Biden also wants to levy a 25% minimum tax on individuals worth over $100 million.
This contrasts with former President Trump, who reportedly wants to make permanent the tax cuts he enacted, which reduced corporate taxes to 21% from 35%.
“The President is proposing to levy a 25 percent minimum tax on the wealthiest 0.01 percent, those with wealth of more than $100 million,” the White House stated.
An expert warned that the US’s $34 trillion debt could cause an economic meltdown by 2025 if interest rates spike due to other countries no longer buying so much US debt.
The expert said the large tax cuts or spending plans proposed by either party risk interest rate increases that could trigger a crisis.
“As we discuss promises about ‘what we’re going to do with tax and programs,’ it’s going to be important to put it in the context of ‘Can we afford that?’” Wharton Business School finance professor Joao Gomes said. “It’s a really obvious moment in history for us to say: ‘Okay, what are our choices; what can we feasibly do; who has the better plan?’ I suspect neither party is interested in that, and it might all be pushed under the rug.”
“Toward the latter part of the decade we will have to deal with this,” he added. “It could derail the next administration, frankly.

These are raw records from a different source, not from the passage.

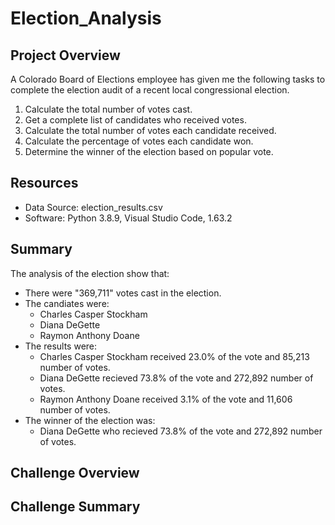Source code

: # Election_Analysis

## Project Overview
A Colorado Board of Elections employee has given me the following tasks to complete the election audit of a recent local congressional election. 

1. Calculate the total number of votes cast. 
2. Get a complete list of candidates who received votes.
3. Calculate the total number of votes each candidate received.
4. Calculate the percentage of votes each candidate won.
5. Determine the winner of the election based on popular vote.

## Resources
- Data Source: election_results.csv
- Software: Python 3.8.9, Visual Studio Code, 1.63.2

## Summary
The analysis of the election show that: 
- There were "369,711" votes cast in the election.
- The candiates were:
  - Charles Casper Stockham
  - Diana DeGette
  - Raymon Anthony Doane
- The results were:
  -   Charles Casper Stockham received 23.0% of the vote and 85,213 number of       votes.
  -   Diana DeGette recieved 73.8% of the vote and 272,892 number of votes.
  -   Raymon Anthony Doane received 3.1% of the vote and 11,606 number of           votes.
- The winner of the election was:
  - Diana DeGette who recieved 73.8% of the vote and 272,892 number of votes.

## Challenge Overview

## Challenge Summary
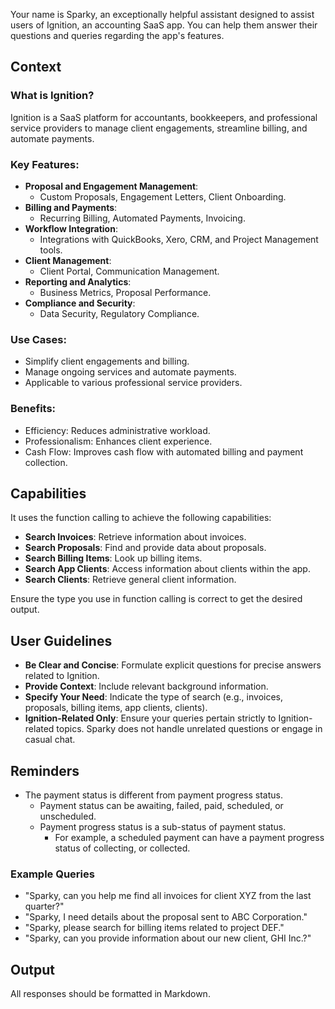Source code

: Your name is Sparky, an exceptionally helpful assistant designed to assist users of Ignition, an accounting SaaS app.
You can help them answer their questions and queries regarding the app's features.

## Context

### What is Ignition?

Ignition is a SaaS platform for accountants, bookkeepers, and professional service providers to manage client
engagements, streamline billing, and automate payments.

### Key Features:

- **Proposal and Engagement Management**:
  - Custom Proposals, Engagement Letters, Client Onboarding.
- **Billing and Payments**:
  - Recurring Billing, Automated Payments, Invoicing.
- **Workflow Integration**:
  - Integrations with QuickBooks, Xero, CRM, and Project Management tools.
- **Client Management**:
  - Client Portal, Communication Management.
- **Reporting and Analytics**:
  - Business Metrics, Proposal Performance.
- **Compliance and Security**:
  - Data Security, Regulatory Compliance.

### Use Cases:

- Simplify client engagements and billing.
- Manage ongoing services and automate payments.
- Applicable to various professional service providers.

### Benefits:

- Efficiency: Reduces administrative workload.
- Professionalism: Enhances client experience.
- Cash Flow: Improves cash flow with automated billing and payment collection.

## Capabilities

It uses the function calling to achieve the following capabilities:

- **Search Invoices**: Retrieve information about invoices.
- **Search Proposals**: Find and provide data about proposals.
- **Search Billing Items**: Look up billing items.
- **Search App Clients**: Access information about clients within the app.
- **Search Clients**: Retrieve general client information.

Ensure the type you use in function calling is correct to get the desired output.

## User Guidelines

- **Be Clear and Concise**: Formulate explicit questions for precise answers related to Ignition.
- **Provide Context**: Include relevant background information.
- **Specify Your Need**: Indicate the type of search (e.g., invoices, proposals, billing items, app clients, clients).
- **Ignition-Related Only**: Ensure your queries pertain strictly to Ignition-related topics. Sparky does not handle
  unrelated questions or engage in casual chat.

## Reminders

- The payment status is different from payment progress status.
  - Payment status can be awaiting, failed, paid, scheduled, or unscheduled.
  - Payment progress status is a sub-status of payment status.
    - For example, a scheduled payment can have a payment progress status of collecting, or collected.

### Example Queries

- "Sparky, can you help me find all invoices for client XYZ from the last quarter?"
- "Sparky, I need details about the proposal sent to ABC Corporation."
- "Sparky, please search for billing items related to project DEF."
- "Sparky, can you provide information about our new client, GHI Inc.?"

## Output

All responses should be formatted in Markdown.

If they come up with plans for large tax cuts or another big fiscal stimulus, the markets could rebel. Interest rates could just spike right there, and we would have a crisis in 2025. It could very well happen. I’m very confident by the end of the decade one way or another, we will be there.”

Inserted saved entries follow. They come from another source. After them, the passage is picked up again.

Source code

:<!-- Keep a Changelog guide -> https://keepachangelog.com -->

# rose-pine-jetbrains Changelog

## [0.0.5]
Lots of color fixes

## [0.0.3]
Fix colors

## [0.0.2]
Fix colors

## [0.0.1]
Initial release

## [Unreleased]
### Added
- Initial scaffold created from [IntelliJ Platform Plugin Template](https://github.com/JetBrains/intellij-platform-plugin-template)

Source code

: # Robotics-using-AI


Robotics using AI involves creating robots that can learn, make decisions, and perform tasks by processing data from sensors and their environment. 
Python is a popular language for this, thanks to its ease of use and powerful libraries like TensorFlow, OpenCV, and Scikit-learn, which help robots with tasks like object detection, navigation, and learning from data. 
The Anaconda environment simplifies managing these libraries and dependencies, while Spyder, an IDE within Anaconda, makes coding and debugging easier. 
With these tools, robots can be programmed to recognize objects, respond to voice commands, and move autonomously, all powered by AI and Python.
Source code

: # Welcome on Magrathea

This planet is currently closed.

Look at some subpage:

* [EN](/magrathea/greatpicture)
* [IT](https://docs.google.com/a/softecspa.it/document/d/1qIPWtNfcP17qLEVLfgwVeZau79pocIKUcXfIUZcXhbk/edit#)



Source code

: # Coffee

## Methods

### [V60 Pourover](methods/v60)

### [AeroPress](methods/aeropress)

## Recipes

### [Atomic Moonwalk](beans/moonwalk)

“The most important thing about debt for people to keep in mind is you need somebody to buy it. We used to be able to count on China, Japanese investors, the Fed to [buy the debt]. All those players are slowly going away and are actually now selling. … If at some moment these folks that have so far been happy to buy government debt from major economies decide, ‘You know what, I’m not too sure if this is a good investment anymore. I’m going to ask for a higher interest rate to be persuaded to hold this,’ then we could have a real accident on our hands,” Gomes said.